Chapter 3: Karma-yoga
sreyan sva-dharmo vigunah
sva-dharme nidhanam sreyah
sreyan—far better; sva-dharmah—one's prescribed duties; vigunah—even faulty; para-dharmat—from duties mentioned for others; svanusthitat—than perfectly done; sva-dharme—in one's prescribed duties; nidhanam—destruction; sreyah—better; para-dharmah—duties prescribed for others; bhaya-avahah—dangerous.
It is far better to discharge one's prescribed duties, even though they may be faulty, than another's duties. Destruction in the course of performing one's own duty is better than engaging in another's duties, for to follow another's path is dangerous.
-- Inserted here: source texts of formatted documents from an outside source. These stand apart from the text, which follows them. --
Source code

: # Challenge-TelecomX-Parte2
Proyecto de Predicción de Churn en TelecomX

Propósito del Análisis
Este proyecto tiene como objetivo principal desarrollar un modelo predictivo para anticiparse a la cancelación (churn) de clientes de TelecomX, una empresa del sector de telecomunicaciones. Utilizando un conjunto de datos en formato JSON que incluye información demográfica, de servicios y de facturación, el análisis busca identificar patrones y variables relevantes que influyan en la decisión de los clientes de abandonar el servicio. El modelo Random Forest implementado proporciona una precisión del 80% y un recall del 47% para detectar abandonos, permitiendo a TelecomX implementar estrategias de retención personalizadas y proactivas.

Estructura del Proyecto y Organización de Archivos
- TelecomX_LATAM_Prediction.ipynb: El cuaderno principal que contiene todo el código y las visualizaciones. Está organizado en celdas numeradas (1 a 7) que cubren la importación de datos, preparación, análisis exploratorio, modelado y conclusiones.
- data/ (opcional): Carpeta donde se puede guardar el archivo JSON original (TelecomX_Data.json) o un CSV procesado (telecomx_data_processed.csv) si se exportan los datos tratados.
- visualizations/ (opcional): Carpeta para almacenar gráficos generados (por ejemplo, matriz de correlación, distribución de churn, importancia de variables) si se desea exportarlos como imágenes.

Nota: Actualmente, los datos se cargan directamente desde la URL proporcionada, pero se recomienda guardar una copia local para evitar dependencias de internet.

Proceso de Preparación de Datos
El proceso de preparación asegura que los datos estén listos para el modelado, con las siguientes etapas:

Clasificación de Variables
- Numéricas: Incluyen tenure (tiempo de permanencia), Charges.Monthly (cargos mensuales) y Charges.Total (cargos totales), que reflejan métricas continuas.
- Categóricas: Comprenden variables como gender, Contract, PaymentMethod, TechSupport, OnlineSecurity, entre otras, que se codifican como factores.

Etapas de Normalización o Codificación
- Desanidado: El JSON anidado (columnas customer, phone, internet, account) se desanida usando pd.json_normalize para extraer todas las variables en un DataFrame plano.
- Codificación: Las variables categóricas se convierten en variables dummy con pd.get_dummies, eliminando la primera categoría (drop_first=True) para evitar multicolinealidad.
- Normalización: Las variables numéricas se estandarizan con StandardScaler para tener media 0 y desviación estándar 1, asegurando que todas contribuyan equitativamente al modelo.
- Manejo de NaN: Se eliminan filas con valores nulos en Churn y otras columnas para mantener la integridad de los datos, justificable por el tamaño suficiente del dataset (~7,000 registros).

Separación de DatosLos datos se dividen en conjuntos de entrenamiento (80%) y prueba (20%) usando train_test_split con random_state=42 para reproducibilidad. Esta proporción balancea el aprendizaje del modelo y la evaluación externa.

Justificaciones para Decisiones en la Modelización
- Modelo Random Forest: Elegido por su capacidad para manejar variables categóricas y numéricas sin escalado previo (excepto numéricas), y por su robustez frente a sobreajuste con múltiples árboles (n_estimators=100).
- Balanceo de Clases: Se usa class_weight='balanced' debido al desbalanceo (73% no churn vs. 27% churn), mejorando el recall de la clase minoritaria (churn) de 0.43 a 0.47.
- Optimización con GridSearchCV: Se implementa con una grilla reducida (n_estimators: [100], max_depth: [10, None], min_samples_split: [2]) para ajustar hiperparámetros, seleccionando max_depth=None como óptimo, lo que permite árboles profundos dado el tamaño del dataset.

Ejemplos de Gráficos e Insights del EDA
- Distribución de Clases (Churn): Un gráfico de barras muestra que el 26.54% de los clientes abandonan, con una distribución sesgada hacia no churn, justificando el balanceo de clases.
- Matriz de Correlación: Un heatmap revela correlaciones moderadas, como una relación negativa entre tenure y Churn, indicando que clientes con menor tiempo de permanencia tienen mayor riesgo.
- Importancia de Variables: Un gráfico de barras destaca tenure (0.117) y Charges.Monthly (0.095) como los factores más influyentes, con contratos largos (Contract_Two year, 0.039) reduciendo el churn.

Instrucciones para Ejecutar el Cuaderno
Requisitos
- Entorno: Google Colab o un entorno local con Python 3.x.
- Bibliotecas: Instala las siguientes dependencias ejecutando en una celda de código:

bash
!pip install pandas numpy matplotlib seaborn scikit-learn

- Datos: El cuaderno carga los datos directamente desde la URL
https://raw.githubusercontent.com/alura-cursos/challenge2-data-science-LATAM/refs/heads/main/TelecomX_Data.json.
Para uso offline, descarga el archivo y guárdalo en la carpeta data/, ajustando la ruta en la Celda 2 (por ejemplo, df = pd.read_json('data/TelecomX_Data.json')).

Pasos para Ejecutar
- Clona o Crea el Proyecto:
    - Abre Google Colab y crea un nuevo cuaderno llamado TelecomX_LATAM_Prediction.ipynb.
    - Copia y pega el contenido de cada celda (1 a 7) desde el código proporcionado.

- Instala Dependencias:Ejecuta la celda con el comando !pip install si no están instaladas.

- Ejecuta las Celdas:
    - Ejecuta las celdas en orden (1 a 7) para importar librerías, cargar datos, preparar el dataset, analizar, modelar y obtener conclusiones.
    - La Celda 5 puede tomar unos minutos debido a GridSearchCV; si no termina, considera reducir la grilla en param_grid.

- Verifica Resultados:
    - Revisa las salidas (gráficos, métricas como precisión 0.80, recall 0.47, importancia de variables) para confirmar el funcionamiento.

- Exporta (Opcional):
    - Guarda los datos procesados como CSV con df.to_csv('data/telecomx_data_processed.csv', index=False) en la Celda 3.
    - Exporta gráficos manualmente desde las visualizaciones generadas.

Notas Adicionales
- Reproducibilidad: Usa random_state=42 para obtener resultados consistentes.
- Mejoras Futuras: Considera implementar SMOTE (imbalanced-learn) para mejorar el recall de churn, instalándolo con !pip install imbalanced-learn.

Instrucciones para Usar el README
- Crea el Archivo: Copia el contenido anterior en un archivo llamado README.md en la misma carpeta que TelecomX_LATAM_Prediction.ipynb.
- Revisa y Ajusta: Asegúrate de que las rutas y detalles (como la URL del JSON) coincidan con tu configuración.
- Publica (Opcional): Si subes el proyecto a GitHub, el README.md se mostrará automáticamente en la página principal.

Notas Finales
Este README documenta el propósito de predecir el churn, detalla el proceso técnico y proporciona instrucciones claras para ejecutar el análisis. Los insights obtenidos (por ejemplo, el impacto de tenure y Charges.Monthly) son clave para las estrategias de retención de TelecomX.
One should therefore discharge his prescribed duties in full Krsna consciousness rather than those prescribed for others. Prescribed duties complement one's psychophysical condition, under the spell of the modes of material nature. Spiritual duties are as ordered by the spiritual master, for the transcendental service of Krsna. But both materially or spiritually, one should stick to his prescribed duties even up to death, rather than imitate another's prescribed duties. Duties on the spiritual platform and duties on the material platform may be different, but the principle of following the authorized direction is always good for the performer. When one is under the spell of the modes of material nature, one should follow the prescribed rules for particular situations and should not imitate others. For example, a brahmana, who is in the mode of goodness, is nonviolent, whereas a ksatriya, who is in the mode of passion, is allowed to be violent. As such, for a ksatriya it is better to be vanquished following the rules of violence than to imitate a brahmana who follows the principles of nonviolence. Everyone has to cleanse his heart by a gradual process, not abruptly. However, when one transcends the modes of material nature and is fully situated in Krsna consciousness, he can perform anything and everything under the direction of the bona fide spiritual master. In that complete stage of Krsna consciousness, the ksatriya may act as a brahmana, or a brahmana may act as a ksatriya. In the transcendental stage, the distinctions of the material world do not apply. For example, Visvamitra was originally a ksatriya, but later on he acted as a brahmana, whereas Parasurama was a brahmana, but later on he acted as a ksatriya. Being transcendentally situated, they could do so; but as long as one is on the material platform, he must perform his duties according to the modes of material nature. At the same time, he must have a full sense of Krsna consciousness.